(Collected data):
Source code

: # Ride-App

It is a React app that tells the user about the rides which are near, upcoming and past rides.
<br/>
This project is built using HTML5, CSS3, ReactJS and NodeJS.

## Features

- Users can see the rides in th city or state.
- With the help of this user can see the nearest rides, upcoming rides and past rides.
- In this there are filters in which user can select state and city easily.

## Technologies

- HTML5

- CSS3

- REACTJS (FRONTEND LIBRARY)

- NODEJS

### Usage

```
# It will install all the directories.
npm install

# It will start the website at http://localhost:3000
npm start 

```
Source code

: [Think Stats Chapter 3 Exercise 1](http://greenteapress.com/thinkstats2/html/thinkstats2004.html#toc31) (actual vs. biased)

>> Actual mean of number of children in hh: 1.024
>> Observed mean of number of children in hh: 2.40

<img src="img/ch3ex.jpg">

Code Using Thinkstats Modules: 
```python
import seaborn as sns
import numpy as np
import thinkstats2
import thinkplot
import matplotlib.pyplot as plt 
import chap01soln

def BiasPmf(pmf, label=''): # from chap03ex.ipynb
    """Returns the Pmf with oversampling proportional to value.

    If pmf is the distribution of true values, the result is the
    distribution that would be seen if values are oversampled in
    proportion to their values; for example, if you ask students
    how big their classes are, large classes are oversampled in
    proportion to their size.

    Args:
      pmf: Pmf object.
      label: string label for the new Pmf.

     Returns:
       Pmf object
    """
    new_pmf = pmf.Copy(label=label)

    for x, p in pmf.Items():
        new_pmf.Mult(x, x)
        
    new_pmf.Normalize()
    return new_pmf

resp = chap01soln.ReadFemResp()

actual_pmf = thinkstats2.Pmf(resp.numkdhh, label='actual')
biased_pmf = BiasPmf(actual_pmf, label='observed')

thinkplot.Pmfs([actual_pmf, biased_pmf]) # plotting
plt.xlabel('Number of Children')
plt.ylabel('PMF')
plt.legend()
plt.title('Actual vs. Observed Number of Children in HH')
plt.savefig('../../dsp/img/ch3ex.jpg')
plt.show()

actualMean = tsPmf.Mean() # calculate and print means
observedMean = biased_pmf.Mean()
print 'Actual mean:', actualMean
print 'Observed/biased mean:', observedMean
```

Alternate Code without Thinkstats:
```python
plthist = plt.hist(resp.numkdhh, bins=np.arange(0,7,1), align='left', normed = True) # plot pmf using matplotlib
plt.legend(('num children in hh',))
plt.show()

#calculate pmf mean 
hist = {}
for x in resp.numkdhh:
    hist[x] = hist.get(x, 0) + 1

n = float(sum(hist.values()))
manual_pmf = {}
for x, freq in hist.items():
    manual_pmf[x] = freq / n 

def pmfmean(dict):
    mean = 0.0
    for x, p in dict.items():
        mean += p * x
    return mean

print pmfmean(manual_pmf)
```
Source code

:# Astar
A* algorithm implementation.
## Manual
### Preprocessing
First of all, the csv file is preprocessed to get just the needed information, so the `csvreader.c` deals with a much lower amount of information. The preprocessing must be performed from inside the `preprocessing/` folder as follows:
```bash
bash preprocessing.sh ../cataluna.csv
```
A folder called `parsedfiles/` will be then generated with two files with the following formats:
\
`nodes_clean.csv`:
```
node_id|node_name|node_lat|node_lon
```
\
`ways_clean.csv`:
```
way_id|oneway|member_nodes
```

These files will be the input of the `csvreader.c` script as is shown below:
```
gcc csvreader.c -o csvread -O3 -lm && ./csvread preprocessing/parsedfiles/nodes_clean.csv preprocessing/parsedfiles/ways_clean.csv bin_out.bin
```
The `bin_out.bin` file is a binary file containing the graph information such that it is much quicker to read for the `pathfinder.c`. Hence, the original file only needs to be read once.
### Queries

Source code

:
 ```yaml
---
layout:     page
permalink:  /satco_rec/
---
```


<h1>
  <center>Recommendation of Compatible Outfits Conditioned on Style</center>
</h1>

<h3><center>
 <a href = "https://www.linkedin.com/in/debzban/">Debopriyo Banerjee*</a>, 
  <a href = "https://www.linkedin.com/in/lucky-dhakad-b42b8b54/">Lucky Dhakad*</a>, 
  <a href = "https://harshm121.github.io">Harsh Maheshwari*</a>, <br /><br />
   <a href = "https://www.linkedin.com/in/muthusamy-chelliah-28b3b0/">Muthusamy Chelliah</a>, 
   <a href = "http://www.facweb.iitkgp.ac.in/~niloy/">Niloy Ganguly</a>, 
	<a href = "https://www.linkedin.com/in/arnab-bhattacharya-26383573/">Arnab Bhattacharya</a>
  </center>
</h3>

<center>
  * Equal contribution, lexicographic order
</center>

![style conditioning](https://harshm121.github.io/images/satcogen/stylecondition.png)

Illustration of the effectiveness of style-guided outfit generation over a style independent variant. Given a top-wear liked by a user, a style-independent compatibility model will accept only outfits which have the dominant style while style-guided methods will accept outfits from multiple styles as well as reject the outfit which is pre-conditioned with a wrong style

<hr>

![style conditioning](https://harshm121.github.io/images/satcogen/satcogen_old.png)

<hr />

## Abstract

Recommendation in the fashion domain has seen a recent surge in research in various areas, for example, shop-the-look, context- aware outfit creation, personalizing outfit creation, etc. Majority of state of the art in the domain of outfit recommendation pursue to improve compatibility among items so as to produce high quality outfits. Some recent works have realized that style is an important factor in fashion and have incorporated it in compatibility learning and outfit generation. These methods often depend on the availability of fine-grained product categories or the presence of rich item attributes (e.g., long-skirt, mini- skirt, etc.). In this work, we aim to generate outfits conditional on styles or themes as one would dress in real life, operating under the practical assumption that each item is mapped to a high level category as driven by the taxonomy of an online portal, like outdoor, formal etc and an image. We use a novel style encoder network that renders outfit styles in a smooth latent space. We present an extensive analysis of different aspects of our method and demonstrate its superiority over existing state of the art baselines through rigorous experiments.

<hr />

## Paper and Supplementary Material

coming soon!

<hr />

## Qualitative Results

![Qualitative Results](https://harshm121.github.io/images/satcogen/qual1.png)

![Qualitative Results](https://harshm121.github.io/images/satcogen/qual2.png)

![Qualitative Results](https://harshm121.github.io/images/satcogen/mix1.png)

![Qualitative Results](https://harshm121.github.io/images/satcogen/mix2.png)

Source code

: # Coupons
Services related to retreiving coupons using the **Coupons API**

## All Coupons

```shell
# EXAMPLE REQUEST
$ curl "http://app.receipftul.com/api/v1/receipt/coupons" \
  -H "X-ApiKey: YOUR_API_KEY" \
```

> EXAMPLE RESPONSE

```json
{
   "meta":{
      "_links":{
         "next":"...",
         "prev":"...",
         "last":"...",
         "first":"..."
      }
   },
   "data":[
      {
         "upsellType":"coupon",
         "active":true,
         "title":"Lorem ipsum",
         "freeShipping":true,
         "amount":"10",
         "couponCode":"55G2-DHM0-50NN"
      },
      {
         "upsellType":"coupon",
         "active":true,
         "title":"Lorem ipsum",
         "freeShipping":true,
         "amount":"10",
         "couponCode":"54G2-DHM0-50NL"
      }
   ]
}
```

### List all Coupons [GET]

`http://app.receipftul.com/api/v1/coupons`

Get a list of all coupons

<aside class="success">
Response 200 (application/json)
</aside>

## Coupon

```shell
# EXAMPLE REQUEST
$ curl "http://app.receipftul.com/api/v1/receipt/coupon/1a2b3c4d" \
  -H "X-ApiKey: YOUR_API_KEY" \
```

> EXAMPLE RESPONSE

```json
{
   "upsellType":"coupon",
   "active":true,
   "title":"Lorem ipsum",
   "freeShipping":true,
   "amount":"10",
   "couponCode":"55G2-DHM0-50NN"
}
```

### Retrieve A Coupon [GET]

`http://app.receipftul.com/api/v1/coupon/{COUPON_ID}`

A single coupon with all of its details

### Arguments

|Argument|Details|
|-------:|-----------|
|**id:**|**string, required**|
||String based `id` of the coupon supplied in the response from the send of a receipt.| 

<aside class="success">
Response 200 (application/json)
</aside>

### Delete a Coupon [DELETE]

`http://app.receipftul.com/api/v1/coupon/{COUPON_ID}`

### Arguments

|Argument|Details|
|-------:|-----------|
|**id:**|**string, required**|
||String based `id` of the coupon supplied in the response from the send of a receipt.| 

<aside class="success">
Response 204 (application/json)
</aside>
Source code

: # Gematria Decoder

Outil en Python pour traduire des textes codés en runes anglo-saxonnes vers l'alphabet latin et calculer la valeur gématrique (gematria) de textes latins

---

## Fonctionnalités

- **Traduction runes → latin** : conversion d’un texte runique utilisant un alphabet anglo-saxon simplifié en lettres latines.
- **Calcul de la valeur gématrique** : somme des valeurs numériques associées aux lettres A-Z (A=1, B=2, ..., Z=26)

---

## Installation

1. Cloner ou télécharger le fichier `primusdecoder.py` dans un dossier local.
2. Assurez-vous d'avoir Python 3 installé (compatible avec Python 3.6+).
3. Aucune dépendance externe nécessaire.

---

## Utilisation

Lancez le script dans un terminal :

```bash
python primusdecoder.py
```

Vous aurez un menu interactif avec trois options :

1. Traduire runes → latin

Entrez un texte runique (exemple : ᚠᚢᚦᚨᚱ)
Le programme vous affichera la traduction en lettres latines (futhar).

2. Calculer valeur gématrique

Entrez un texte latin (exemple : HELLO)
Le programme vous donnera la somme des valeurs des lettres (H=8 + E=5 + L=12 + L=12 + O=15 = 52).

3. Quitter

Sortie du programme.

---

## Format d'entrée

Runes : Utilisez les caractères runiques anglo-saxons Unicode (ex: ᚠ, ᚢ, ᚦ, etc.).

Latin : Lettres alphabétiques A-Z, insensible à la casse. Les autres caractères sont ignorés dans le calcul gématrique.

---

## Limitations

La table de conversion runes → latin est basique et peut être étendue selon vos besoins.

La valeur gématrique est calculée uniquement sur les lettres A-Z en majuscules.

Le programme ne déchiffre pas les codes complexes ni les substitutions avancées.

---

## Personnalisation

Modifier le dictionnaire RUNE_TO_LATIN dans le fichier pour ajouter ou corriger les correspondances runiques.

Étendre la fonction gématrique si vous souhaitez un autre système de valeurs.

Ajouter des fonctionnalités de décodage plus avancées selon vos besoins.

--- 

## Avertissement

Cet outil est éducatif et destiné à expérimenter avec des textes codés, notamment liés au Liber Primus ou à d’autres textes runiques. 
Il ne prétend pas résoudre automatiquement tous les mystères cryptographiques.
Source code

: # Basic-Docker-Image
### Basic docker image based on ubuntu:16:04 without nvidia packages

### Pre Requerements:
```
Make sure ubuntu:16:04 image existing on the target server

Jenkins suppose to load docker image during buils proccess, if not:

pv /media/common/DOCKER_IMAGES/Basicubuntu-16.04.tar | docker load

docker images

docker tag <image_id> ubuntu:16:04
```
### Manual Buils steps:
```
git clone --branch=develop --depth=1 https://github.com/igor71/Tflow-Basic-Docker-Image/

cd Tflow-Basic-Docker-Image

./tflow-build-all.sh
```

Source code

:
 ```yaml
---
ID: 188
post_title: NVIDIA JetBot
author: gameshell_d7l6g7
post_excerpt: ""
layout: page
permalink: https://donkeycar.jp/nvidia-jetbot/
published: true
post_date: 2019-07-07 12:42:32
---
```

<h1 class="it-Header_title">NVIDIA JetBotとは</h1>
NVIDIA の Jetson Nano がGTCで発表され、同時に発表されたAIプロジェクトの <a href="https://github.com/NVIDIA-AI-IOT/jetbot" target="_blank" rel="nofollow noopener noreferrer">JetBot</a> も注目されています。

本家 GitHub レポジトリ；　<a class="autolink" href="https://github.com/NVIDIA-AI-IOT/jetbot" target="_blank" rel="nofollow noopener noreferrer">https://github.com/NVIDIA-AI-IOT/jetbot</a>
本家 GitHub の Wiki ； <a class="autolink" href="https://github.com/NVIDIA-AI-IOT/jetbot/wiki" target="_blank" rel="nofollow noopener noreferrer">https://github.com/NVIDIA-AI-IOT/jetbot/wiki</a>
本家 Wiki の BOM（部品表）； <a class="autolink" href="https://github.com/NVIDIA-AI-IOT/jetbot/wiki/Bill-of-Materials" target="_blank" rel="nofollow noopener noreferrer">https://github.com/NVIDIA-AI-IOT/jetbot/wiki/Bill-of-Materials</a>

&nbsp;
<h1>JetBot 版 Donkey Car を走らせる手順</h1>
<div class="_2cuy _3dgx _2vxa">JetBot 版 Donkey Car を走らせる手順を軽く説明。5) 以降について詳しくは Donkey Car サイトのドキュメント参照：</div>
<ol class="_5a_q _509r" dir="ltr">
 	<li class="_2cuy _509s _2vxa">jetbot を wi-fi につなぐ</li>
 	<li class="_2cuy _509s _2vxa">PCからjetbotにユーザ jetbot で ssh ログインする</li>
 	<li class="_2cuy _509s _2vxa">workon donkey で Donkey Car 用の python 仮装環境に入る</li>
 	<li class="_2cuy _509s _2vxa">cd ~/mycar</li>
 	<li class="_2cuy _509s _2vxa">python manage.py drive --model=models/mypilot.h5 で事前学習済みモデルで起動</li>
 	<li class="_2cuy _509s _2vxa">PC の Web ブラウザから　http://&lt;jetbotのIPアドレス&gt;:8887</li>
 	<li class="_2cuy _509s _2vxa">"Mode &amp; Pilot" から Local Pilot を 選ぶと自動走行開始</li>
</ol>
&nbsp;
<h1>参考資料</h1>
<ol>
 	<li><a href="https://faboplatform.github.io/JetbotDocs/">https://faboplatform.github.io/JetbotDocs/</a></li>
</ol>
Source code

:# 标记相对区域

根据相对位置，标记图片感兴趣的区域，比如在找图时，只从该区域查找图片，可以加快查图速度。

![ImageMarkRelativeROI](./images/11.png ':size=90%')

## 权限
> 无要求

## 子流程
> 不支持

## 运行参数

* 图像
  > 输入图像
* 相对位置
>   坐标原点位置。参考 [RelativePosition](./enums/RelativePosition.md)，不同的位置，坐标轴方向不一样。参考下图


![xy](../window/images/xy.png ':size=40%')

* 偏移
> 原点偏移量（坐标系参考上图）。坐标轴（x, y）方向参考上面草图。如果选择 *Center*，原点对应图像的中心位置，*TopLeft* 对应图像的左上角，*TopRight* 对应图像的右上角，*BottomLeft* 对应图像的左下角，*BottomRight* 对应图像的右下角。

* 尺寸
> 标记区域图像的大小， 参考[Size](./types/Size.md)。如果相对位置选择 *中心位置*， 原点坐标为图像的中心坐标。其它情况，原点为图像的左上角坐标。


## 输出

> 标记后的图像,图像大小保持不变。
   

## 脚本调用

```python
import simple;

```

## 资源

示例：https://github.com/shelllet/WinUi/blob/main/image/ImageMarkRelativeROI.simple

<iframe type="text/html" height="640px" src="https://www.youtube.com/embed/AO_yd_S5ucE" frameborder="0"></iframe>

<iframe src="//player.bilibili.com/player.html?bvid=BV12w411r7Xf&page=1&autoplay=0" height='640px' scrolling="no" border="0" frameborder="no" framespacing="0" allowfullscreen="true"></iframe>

(Directions for this task):
Select all lines with the word "folder" from the entries above.

(Finished exercise):
First of all, the csv file is preprocessed to get just the needed information, so the `csvreader.c` deals with a much lower amount of information. The preprocessing must be performed from inside the `preprocessing/` folder as follows:
A folder called `parsedfiles/` will be then generated with two files with the following formats:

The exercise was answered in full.